- Also known as: Stoker
- Born: Andrew Growcott Wolverhampton, England
- Genres: Pop; soul; Celtic folk; rock; new wave; hip hop;
- Occupations: Musician; audio engineer;
- Instrument: Drums
- Years active: 1980–present
- Label: Knitting Factory
- Formerly of: Dexys Midnight Runners; The Bureau; General Public;

= Andy "Stoker" Growcott =

English drummer

Andrew Growcott (a.k.a. Stoker) is a former member of the pop rock band Dexys Midnight Runners. After the Dexys broke up, he and another bandmate, Mickey Billingham, joined new wave band General Public. Growcott also played with Stephen Tin Tin Duffy in the early 1980s. He has since transitioned into a career as an audio engineer, working on albums such as Ice Cube's Death Certificate (1991).

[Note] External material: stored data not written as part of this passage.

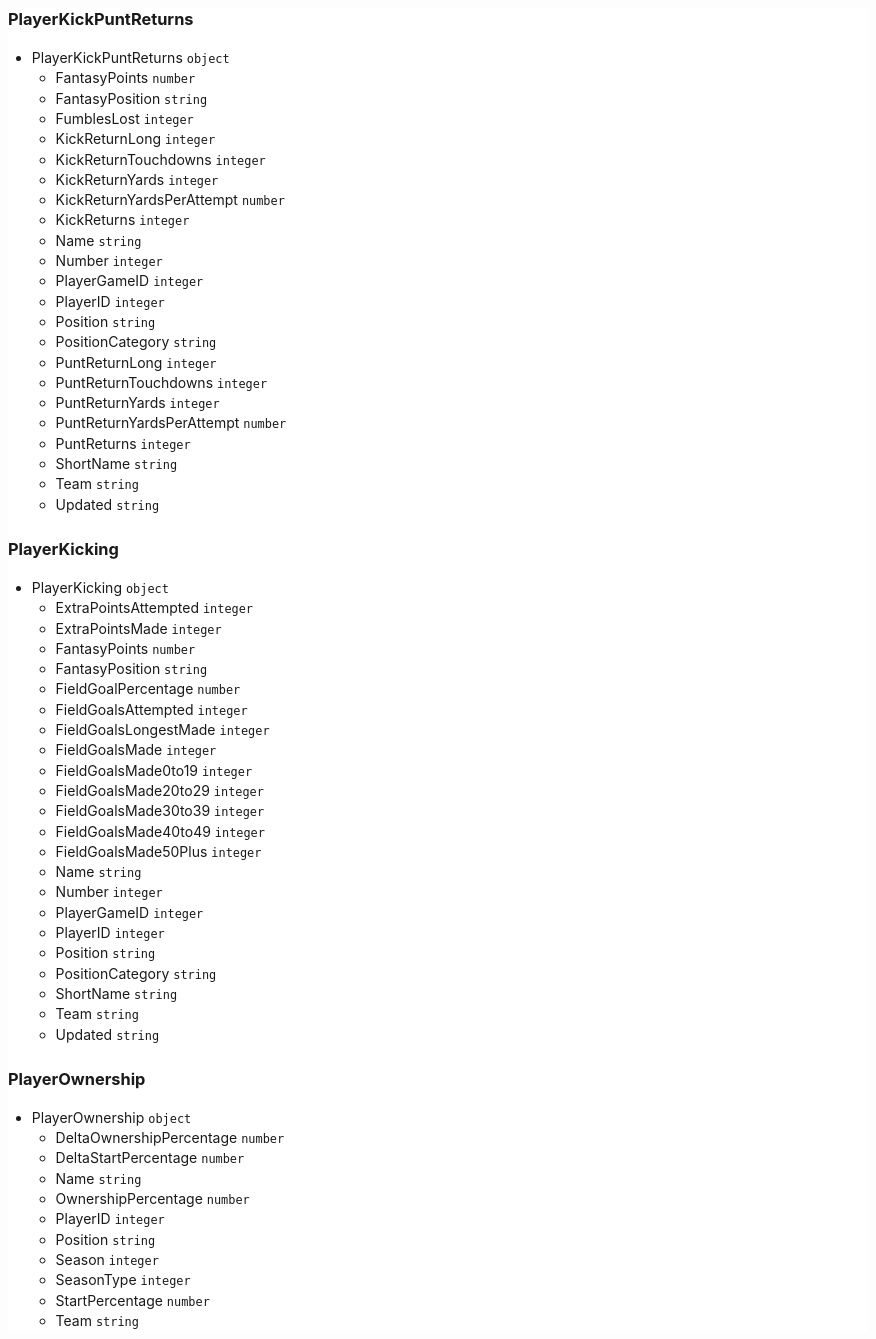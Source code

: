 ### PlayerKickPuntReturns
* PlayerKickPuntReturns `object`
  * FantasyPoints `number`
  * FantasyPosition `string`
  * FumblesLost `integer`
  * KickReturnLong `integer`
  * KickReturnTouchdowns `integer`
  * KickReturnYards `integer`
  * KickReturnYardsPerAttempt `number`
  * KickReturns `integer`
  * Name `string`
  * Number `integer`
  * PlayerGameID `integer`
  * PlayerID `integer`
  * Position `string`
  * PositionCategory `string`
  * PuntReturnLong `integer`
  * PuntReturnTouchdowns `integer`
  * PuntReturnYards `integer`
  * PuntReturnYardsPerAttempt `number`
  * PuntReturns `integer`
  * ShortName `string`
  * Team `string`
  * Updated `string`

### PlayerKicking
* PlayerKicking `object`
  * ExtraPointsAttempted `integer`
  * ExtraPointsMade `integer`
  * FantasyPoints `number`
  * FantasyPosition `string`
  * FieldGoalPercentage `number`
  * FieldGoalsAttempted `integer`
  * FieldGoalsLongestMade `integer`
  * FieldGoalsMade `integer`
  * FieldGoalsMade0to19 `integer`
  * FieldGoalsMade20to29 `integer`
  * FieldGoalsMade30to39 `integer`
  * FieldGoalsMade40to49 `integer`
  * FieldGoalsMade50Plus `integer`
  * Name `string`
  * Number `integer`
  * PlayerGameID `integer`
  * PlayerID `integer`
  * Position `string`
  * PositionCategory `string`
  * ShortName `string`
  * Team `string`
  * Updated `string`

### PlayerOwnership
* PlayerOwnership `object`
  * DeltaOwnershipPercentage `number`
  * DeltaStartPercentage `number`
  * Name `string`
  * OwnershipPercentage `number`
  * PlayerID `integer`
  * Position `string`
  * Season `integer`
  * SeasonType `integer`
  * StartPercentage `number`
  * Team `string`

In 1997, he released a studio album under his stage name, Stoker, called Syncopate on Knitting Factory's Knit Classics label that contained modern covers of jazz compositions by Duke Ellington, Thelonious Monk, Lee Morgan, Sonny Rollins, Miles Davis, Yusef Lateef, Duke Pearson, Reuben Wilson, et al. The album featured several instrumentalists including David Longoria on trumpet, Greg Smith, Marc Antoine and others.